Big data instance families combine large-scale local storage with high internal network bandwidth. They are optimized for Hadoop MapReduce, Hadoop Distributed File System (HDFS), Hive, HBase, Spark, Elasticsearch, and Kafka workloads. Most families offer a 1:4 CPU-to-memory ratio.
Instance availability varies by region. Before you select an instance type, check purchase availability by region and review the instance type selection guide. For metric definitions, see instance metric descriptions.

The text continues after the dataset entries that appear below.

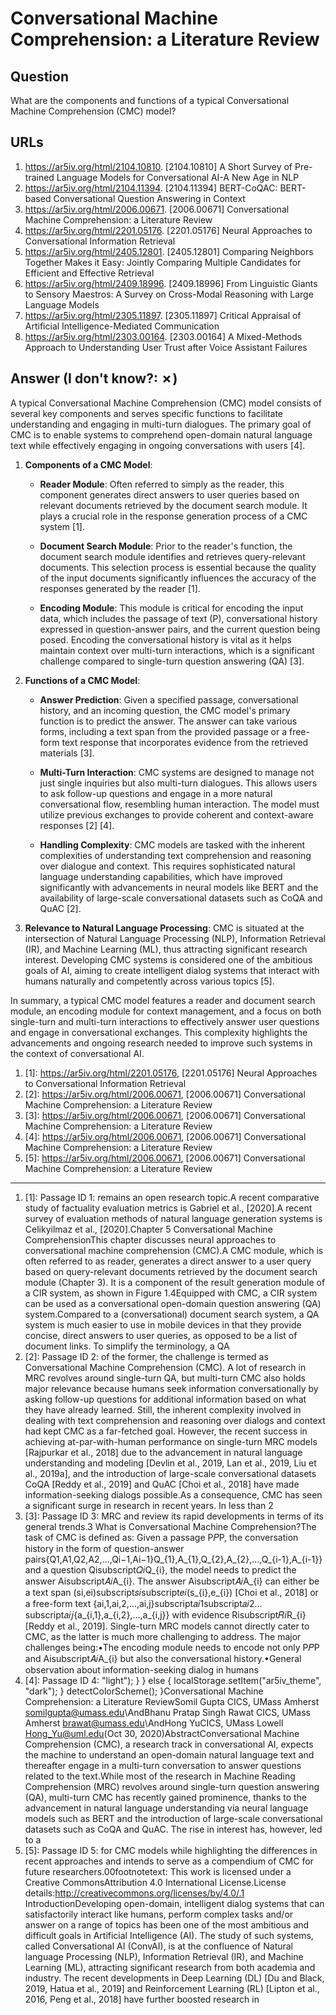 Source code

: # Conversational Machine Comprehension: a Literature Review

## Question

What are the components and functions of a typical Conversational Machine Comprehension (CMC) model?

## URLs

1. https://ar5iv.org/html/2104.10810. [2104.10810] A Short Survey of Pre-trained Language Models for Conversational AI-A New Age in NLP
2. https://ar5iv.org/html/2104.11394. [2104.11394] BERT-CoQAC: BERT-based Conversational Question Answering in Context
3. https://ar5iv.org/html/2006.00671. [2006.00671] Conversational Machine Comprehension: a Literature Review
4. https://ar5iv.org/html/2201.05176. [2201.05176] Neural Approaches to Conversational Information Retrieval
5. https://ar5iv.org/html/2405.12801. [2405.12801] Comparing Neighbors Together Makes it Easy: Jointly Comparing Multiple Candidates for Efficient and Effective Retrieval
6. https://ar5iv.org/html/2409.18996. [2409.18996] From Linguistic Giants to Sensory Maestros: A Survey on Cross-Modal Reasoning with Large Language Models
7. https://ar5iv.org/html/2305.11897. [2305.11897] Critical Appraisal of Artificial Intelligence-Mediated Communication
8. https://ar5iv.org/html/2303.00164. [2303.00164] A Mixed-Methods Approach to Understanding User Trust after Voice Assistant Failures

## Answer (I don't know?: ✗)

A typical Conversational Machine Comprehension (CMC) model consists of several key components and serves specific functions to facilitate understanding and engaging in multi-turn dialogues. The primary goal of CMC is to enable systems to comprehend open-domain natural language text while effectively engaging in ongoing conversations with users [4].

1. **Components of a CMC Model**:
   - **Reader Module**: Often referred to simply as the reader, this component generates direct answers to user queries based on relevant documents retrieved by the document search module. It plays a crucial role in the response generation process of a CMC system [1]. 
   
   - **Document Search Module**: Prior to the reader's function, the document search module identifies and retrieves query-relevant documents. This selection process is essential because the quality of the input documents significantly influences the accuracy of the responses generated by the reader [1].
   
   - **Encoding Module**: This module is critical for encoding the input data, which includes the passage of text (P), conversational history expressed in question-answer pairs, and the current question being posed. Encoding the conversational history is vital as it helps maintain context over multi-turn interactions, which is a significant challenge compared to single-turn question answering (QA) [3]. 

2. **Functions of a CMC Model**:
   - **Answer Prediction**: Given a specified passage, conversational history, and an incoming question, the CMC model's primary function is to predict the answer. The answer can take various forms, including a text span from the provided passage or a free-form text response that incorporates evidence from the retrieved materials [3]. 

   - **Multi-Turn Interaction**: CMC systems are designed to manage not just single inquiries but also multi-turn dialogues. This allows users to ask follow-up questions and engage in a more natural conversational flow, resembling human interaction. The model must utilize previous exchanges to provide coherent and context-aware responses [2] [4].

   - **Handling Complexity**: CMC models are tasked with the inherent complexities of understanding text comprehension and reasoning over dialogue and context. This requires sophisticated natural language understanding capabilities, which have improved significantly with advancements in neural models like BERT and the availability of large-scale conversational datasets such as CoQA and QuAC [2]. 

3. **Relevance to Natural Language Processing**: CMC is situated at the intersection of Natural Language Processing (NLP), Information Retrieval (IR), and Machine Learning (ML), thus attracting significant research interest. Developing CMC systems is considered one of the ambitious goals of AI, aiming to create intelligent dialog systems that interact with humans naturally and competently across various topics [5].

In summary, a typical CMC model features a reader and document search module, an encoding module for context management, and a focus on both single-turn and multi-turn interactions to effectively answer user questions and engage in conversational exchanges. This complexity highlights the advancements and ongoing research needed to improve such systems in the context of conversational AI.

1. [1]:  https://ar5iv.org/html/2201.05176, [2201.05176] Neural Approaches to Conversational Information Retrieval
2. [2]:  https://ar5iv.org/html/2006.00671, [2006.00671] Conversational Machine Comprehension: a Literature Review
3. [3]:  https://ar5iv.org/html/2006.00671, [2006.00671] Conversational Machine Comprehension: a Literature Review
4. [4]:  https://ar5iv.org/html/2006.00671, [2006.00671] Conversational Machine Comprehension: a Literature Review
5. [5]:  https://ar5iv.org/html/2006.00671, [2006.00671] Conversational Machine Comprehension: a Literature Review
---
1. [1]:  Passage ID 1: remains an open research topic.A recent comparative study of factuality evaluation metrics is Gabriel et al., [2020].A recent survey of evaluation methods of natural language generation systems is Celikyilmaz et al., [2020].Chapter 5 Conversational Machine ComprehensionThis chapter discusses neural approaches to conversational machine comprehension (CMC).A CMC module, which is often referred to as reader, generates a direct answer to a user query based on query-relevant documents retrieved by the document search module (Chapter 3). It is a component of the result generation module of a CIR system, as shown in Figure 1.4Equipped with CMC, a CIR system can be used as a conversational open-domain question answering (QA) system.Compared to a (conversational) document search system, a QA system is much easier to use in mobile devices in that they provide concise, direct answers to user queries, as opposed to be a list of document links. To simplify the terminology, a QA
2. [2]:  Passage ID 2: of the former, the challenge is termed as Conversational Machine Comprehension (CMC). A lot of research in MRC revolves around single-turn QA, but multi-turn CMC also holds major relevance because humans seek information conversationally by asking follow-up questions for additional information based on what they have already learned. Still, the inherent complexity involved in dealing with text comprehension and reasoning over dialogs and context had kept CMC as a far-fetched goal. However, the recent success in achieving at-par-with-human performance on single-turn MRC models [Rajpurkar et al., 2018] due to the advancement in natural language understanding and modeling [Devlin et al., 2019, Lan et al., 2019, Liu et al., 2019a], and the introduction of large-scale conversational datasets CoQA [Reddy et al., 2019] and QuAC [Choi et al., 2018] have made information-seeking dialogs possible.As a consequence, CMC has seen a significant surge in research in recent years. In less than 2
3. [3]:  Passage ID 3: MRC and review its rapid developments in terms of its general trends.3 What is Conversational Machine Comprehension?The task of CMC is defined as: Given a passage P𝑃P, the conversation history in the form of question-answer pairs{Q1,A1,Q2,A2,…,Qi−1,Ai−1}Q_{1},A_{1},Q_{2},A_{2},...,Q_{i-1},A_{i-1}\} and a question Qisubscript𝑄𝑖Q_{i}, the model needs to predict the answer Aisubscript𝐴𝑖A_{i}. The answer Aisubscript𝐴𝑖A_{i} can either be a text span (si,ei)subscript𝑠𝑖subscript𝑒𝑖(s_{i},e_{i}) [Choi et al., 2018] or a free-form text {ai,1,ai,2,…,ai,j}subscript𝑎𝑖1subscript𝑎𝑖2…subscript𝑎𝑖𝑗\{a_{i,1},a_{i,2},...,a_{i,j}\} with evidence Risubscript𝑅𝑖R_{i} [Reddy et al., 2019]. Single-turn MRC models cannot directly cater to CMC, as the latter is much more challenging to address. The major challenges being:•The encoding module needs to encode not only P𝑃P and Aisubscript𝐴𝑖A_{i} but also the conversational history.•General observation about information-seeking dialog in humans
4. [4]:  Passage ID 4: "light"); } } else { localStorage.setItem("ar5iv_theme", "dark"); } detectColorScheme(); }Conversational Machine Comprehension: a Literature ReviewSomil Gupta CICS, UMass Amherst somilgupta@umass.edu\AndBhanu Pratap Singh Rawat CICS, UMass Amherst brawat@umass.edu\AndHong YuCICS, UMass Lowell Hong_Yu@uml.edu(Oct 30, 2020)AbstractConversational Machine Comprehension (CMC), a research track in conversational AI, expects the machine to understand an open-domain natural language text and thereafter engage in a multi-turn conversation to answer questions related to the text.While most of the research in Machine Reading Comprehension (MRC) revolves around single-turn question answering (QA), multi-turn CMC has recently gained prominence, thanks to the advancement in natural language understanding via neural language models such as BERT and the introduction of large-scale conversational datasets such as CoQA and QuAC. The rise in interest has, however, led to a
5. [5]:  Passage ID 5: for CMC models while highlighting the differences in recent approaches and intends to serve as a compendium of CMC for future researchers.00footnotetext:  This work is licensed under a Creative CommonsAttribution 4.0 International License.License details:http://creativecommons.org/licenses/by/4.0/.1 IntroductionDeveloping open-domain, intelligent dialog systems that can satisfactorily interact like humans, perform complex tasks and/or answer on a range of topics has been one of the most ambitious and difficult goals in Artificial Intelligence (AI). The study of such systems, called Conversational AI (ConvAI), is at the confluence of Natural language Processing (NLP), Information Retrieval (IR), and Machine Learning (ML), attracting significant research from both academia and industry. The recent developments in Deep Learning (DL) [Du and Black, 2019, Hatua et al., 2019] and Reinforcement Learning (RL) [Lipton et al., 2016, Peng et al., 2018] have further boosted research in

To estimate costs, use the ECS Price Calculator.
Recommended instance families
| Recommended | Not recommended (use the recommended families if these are sold out) |
|---|---|
| d3s, d3c, d2c, d2s | d1ne |
Choose between d3s and d3c
Both d3s and d3c use Intel Ice Lake processors and support hot disk swapping, but they serve different workload profiles:
| d3s (storage-intensive) | d3c (compute-intensive) | |
|---|---|---|
| Max local storage per instance | 32 × 11,918 GB (~380 TB) | 4 × 13,743 GB (~55 TB) |
| Max network bandwidth | 80 Gbit/s | 40 Gbit/s |
| Disk IOPS spec | Not published | Up to 100,000 IOPS |
| OS support | Not restricted (Linux and Windows supported) | Linux only |
| Storage-compute decoupling | Not mentioned in product documentation | Supported (EMR JindoFS + OSS) |
Choose d3s when storage capacity and sequential throughput are the primary constraints — for example, large HDFS clusters with high data volumes per node. Choose d3c when you need higher disk IOPS, storage-compute decoupling via EMR JindoFS and Object Storage Service (OSS), or hot/cold data separation.
Local disk considerations
Local disk data durability depends on the reliability of the physical host. A hardware failure on the host can result in data loss. Store only temporary or replicated data on local disks. For more information, see Local disks.
Frameworks such as HDFS and Kafka replicate data across multiple nodes by design. Size your cluster with enough replicas to maintain durability if a single node fails.
Additional constraints:
Instances with local SSDs do not support instance type changes.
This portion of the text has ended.